### TASK DIRECTIONS
Return, exactly and in full, the lines of the records below starting at the one with "Come possiamo rendere" and ending at the one with "Come facciamo a", and no other lines.

### DATA FOR PROCESSING
______________________________
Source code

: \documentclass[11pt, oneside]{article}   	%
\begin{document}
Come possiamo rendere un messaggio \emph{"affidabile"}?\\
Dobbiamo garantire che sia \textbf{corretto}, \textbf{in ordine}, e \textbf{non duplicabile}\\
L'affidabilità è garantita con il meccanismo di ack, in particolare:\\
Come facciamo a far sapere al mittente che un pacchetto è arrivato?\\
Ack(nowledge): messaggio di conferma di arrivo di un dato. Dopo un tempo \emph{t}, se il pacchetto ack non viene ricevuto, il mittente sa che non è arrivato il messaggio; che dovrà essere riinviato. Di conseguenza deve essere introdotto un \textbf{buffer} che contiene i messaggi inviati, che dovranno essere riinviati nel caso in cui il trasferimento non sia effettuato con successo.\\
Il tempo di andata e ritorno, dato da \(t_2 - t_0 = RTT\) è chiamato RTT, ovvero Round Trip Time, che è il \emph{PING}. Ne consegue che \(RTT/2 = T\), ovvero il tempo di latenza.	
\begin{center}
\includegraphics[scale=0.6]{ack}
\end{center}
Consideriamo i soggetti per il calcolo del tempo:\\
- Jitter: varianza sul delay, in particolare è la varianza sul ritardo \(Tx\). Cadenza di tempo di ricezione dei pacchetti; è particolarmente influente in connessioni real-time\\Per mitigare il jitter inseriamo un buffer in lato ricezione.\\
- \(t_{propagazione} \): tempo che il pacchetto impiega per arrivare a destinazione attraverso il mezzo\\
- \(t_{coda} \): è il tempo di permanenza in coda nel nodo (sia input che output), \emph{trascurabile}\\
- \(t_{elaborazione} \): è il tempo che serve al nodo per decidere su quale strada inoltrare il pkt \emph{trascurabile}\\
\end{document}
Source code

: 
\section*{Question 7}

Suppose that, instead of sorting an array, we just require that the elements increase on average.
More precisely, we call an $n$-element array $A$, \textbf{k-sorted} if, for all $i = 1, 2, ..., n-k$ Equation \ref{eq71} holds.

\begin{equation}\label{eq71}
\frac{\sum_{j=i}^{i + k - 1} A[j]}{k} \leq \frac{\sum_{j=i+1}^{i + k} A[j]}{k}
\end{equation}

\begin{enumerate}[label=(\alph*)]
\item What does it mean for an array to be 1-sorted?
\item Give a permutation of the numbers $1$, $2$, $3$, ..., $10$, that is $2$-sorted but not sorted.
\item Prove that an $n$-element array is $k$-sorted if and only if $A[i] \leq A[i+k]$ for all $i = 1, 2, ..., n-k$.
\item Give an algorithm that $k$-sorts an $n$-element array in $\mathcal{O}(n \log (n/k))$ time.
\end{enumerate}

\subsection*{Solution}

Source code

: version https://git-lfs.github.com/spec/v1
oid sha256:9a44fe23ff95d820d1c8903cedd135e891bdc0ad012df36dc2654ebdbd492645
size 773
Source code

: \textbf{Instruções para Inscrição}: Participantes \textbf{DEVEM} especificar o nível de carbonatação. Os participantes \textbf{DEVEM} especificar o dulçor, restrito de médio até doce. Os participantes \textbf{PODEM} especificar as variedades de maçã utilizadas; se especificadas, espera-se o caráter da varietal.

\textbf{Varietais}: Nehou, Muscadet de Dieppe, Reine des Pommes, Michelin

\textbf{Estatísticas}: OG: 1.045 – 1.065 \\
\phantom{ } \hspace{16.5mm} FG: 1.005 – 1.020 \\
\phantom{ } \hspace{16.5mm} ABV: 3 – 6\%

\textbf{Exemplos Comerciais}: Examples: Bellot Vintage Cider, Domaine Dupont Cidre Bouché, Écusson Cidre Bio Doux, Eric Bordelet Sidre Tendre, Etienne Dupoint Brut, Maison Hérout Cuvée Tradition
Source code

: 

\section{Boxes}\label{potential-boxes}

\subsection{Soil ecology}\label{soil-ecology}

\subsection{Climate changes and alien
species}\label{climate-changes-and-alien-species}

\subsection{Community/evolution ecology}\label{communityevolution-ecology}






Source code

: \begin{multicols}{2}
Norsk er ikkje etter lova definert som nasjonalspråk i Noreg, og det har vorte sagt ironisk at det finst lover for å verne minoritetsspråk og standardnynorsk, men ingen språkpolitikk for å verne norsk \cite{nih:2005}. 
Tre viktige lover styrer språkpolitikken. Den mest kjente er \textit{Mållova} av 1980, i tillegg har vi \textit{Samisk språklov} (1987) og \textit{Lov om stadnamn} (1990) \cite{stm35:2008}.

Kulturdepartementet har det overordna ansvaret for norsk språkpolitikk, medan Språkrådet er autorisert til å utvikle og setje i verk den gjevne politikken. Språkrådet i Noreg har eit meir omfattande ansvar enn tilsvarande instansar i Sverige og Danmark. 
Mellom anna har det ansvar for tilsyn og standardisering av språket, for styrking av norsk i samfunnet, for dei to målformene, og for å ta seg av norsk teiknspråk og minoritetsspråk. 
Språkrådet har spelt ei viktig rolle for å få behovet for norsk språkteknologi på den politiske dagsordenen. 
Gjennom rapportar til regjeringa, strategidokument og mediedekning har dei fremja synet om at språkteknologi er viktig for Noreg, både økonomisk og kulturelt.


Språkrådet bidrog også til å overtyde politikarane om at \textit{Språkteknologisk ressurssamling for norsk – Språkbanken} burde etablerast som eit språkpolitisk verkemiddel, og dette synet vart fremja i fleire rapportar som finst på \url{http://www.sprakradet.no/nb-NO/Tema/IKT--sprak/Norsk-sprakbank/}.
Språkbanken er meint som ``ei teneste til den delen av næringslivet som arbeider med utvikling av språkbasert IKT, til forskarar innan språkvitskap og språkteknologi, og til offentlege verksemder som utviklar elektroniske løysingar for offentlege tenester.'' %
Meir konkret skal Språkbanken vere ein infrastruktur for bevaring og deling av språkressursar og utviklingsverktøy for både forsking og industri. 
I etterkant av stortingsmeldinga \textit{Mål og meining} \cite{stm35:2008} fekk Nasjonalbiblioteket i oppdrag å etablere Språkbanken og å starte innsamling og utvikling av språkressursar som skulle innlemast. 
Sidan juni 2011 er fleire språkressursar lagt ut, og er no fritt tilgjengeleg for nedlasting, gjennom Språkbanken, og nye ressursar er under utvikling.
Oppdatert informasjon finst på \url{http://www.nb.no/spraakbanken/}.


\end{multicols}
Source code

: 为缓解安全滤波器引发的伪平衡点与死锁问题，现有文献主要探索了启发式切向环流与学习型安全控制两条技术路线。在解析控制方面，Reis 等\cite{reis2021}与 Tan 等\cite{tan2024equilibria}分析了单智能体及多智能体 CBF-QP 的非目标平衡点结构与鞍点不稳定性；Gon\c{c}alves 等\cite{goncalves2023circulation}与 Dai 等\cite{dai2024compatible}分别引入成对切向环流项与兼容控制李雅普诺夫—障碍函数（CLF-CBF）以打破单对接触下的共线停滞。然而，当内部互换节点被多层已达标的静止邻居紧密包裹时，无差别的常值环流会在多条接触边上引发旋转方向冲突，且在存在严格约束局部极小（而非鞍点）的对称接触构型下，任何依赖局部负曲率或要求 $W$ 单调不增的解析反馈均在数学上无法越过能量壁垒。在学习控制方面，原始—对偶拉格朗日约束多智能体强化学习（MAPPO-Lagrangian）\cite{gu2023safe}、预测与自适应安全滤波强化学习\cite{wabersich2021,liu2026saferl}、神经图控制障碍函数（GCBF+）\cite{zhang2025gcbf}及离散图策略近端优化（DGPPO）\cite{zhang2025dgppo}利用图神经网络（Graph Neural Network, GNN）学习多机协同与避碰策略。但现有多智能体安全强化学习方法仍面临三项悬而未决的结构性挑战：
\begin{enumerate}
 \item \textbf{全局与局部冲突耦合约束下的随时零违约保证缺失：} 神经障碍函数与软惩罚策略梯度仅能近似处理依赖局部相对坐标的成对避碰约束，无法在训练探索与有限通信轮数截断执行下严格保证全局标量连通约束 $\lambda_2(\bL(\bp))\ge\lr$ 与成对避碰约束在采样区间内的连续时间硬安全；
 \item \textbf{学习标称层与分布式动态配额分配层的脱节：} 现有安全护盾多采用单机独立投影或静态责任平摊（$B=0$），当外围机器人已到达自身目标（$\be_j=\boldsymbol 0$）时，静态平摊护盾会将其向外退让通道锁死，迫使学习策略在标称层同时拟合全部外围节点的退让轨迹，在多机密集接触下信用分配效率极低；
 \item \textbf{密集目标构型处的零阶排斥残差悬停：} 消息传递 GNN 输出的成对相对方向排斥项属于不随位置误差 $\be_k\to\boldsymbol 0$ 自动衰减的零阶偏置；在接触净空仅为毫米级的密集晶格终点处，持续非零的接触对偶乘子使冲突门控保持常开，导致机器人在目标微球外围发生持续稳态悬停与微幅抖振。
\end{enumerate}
______________________________
### ANSWER TO THE EXERCISE
Come possiamo rendere un messaggio \emph{"affidabile"}?\\
Dobbiamo garantire che sia \textbf{corretto}, \textbf{in ordine}, e \textbf{non duplicabile}\\
L'affidabilità è garantita con il meccanismo di ack, in particolare:\\
Come facciamo a far sapere al mittente che un pacchetto è arrivato?\\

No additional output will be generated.